**WHAT YOU SHOULD DO**
Report all lines below with the word "Cryptonite".

== DATA IN THIS EXERCISE ==

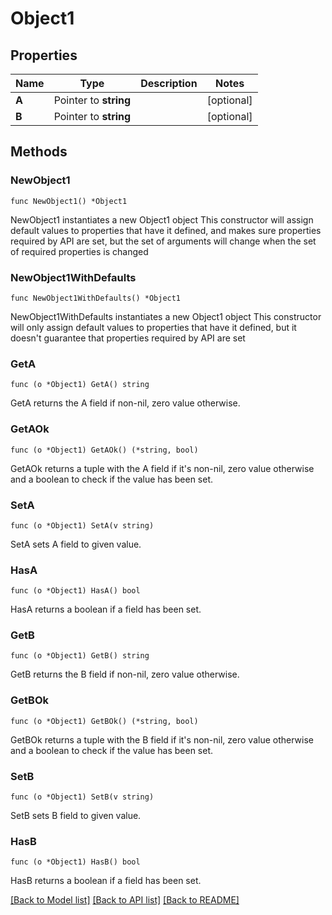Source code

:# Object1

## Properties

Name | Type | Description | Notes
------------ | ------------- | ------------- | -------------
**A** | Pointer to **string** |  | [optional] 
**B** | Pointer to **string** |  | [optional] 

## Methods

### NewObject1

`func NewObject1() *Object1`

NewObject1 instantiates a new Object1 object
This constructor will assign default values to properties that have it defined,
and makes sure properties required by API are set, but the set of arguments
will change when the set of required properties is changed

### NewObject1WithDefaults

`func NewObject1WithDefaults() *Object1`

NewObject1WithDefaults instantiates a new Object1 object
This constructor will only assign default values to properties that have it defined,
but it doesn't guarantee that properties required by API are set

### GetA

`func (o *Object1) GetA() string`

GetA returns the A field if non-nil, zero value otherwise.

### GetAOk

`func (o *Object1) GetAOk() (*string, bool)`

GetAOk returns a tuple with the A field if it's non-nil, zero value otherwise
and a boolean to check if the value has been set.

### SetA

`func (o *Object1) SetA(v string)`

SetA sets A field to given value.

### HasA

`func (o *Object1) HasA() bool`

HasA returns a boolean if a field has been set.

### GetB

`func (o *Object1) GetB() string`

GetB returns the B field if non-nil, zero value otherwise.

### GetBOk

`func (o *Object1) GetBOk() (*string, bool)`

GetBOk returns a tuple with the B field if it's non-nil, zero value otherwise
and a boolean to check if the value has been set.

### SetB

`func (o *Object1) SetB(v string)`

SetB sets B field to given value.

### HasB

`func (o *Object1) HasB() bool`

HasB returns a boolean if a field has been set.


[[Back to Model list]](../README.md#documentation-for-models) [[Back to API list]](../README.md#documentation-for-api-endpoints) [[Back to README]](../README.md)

===
== DATA IN THIS EXERCISE ==

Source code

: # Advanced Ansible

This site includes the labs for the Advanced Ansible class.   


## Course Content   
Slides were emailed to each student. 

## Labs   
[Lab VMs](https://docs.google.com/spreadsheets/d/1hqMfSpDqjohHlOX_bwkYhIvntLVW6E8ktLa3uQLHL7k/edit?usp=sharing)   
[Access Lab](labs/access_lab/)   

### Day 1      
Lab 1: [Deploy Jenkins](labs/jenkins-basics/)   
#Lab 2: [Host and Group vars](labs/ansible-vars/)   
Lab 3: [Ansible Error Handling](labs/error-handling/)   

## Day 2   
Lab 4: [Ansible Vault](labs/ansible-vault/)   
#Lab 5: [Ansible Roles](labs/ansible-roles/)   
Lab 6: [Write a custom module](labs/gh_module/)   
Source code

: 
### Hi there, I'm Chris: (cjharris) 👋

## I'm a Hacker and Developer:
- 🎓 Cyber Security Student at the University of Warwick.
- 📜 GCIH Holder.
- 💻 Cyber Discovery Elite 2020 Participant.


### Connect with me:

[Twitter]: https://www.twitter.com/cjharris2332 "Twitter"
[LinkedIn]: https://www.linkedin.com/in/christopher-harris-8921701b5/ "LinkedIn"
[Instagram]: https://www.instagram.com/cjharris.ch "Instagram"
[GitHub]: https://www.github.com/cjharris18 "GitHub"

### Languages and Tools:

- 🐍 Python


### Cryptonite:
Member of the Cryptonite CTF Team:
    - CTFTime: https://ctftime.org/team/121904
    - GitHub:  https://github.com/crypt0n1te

===
== DATA IN THIS EXERCISE ==

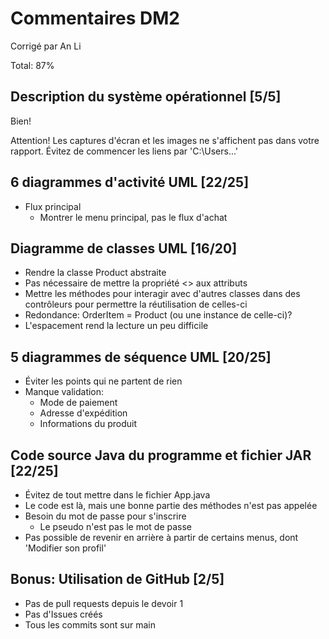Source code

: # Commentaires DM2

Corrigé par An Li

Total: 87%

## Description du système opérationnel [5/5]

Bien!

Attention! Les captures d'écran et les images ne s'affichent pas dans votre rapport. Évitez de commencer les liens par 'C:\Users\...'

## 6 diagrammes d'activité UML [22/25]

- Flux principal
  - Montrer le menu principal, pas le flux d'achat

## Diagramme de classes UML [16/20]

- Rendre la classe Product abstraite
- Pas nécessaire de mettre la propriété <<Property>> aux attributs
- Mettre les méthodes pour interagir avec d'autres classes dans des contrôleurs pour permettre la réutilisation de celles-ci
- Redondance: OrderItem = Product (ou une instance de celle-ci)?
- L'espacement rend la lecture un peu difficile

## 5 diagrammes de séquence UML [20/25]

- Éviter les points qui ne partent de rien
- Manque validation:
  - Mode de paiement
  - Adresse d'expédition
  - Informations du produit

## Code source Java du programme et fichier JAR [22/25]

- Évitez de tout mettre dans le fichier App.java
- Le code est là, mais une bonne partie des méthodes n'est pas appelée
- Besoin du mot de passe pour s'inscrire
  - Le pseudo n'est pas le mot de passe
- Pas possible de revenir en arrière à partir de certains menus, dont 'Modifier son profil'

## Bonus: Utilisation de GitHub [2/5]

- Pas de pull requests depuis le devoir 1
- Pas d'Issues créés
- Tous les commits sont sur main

===

**WRITTEN RESPONSE**
### Cryptonite:
Member of the Cryptonite CTF Team:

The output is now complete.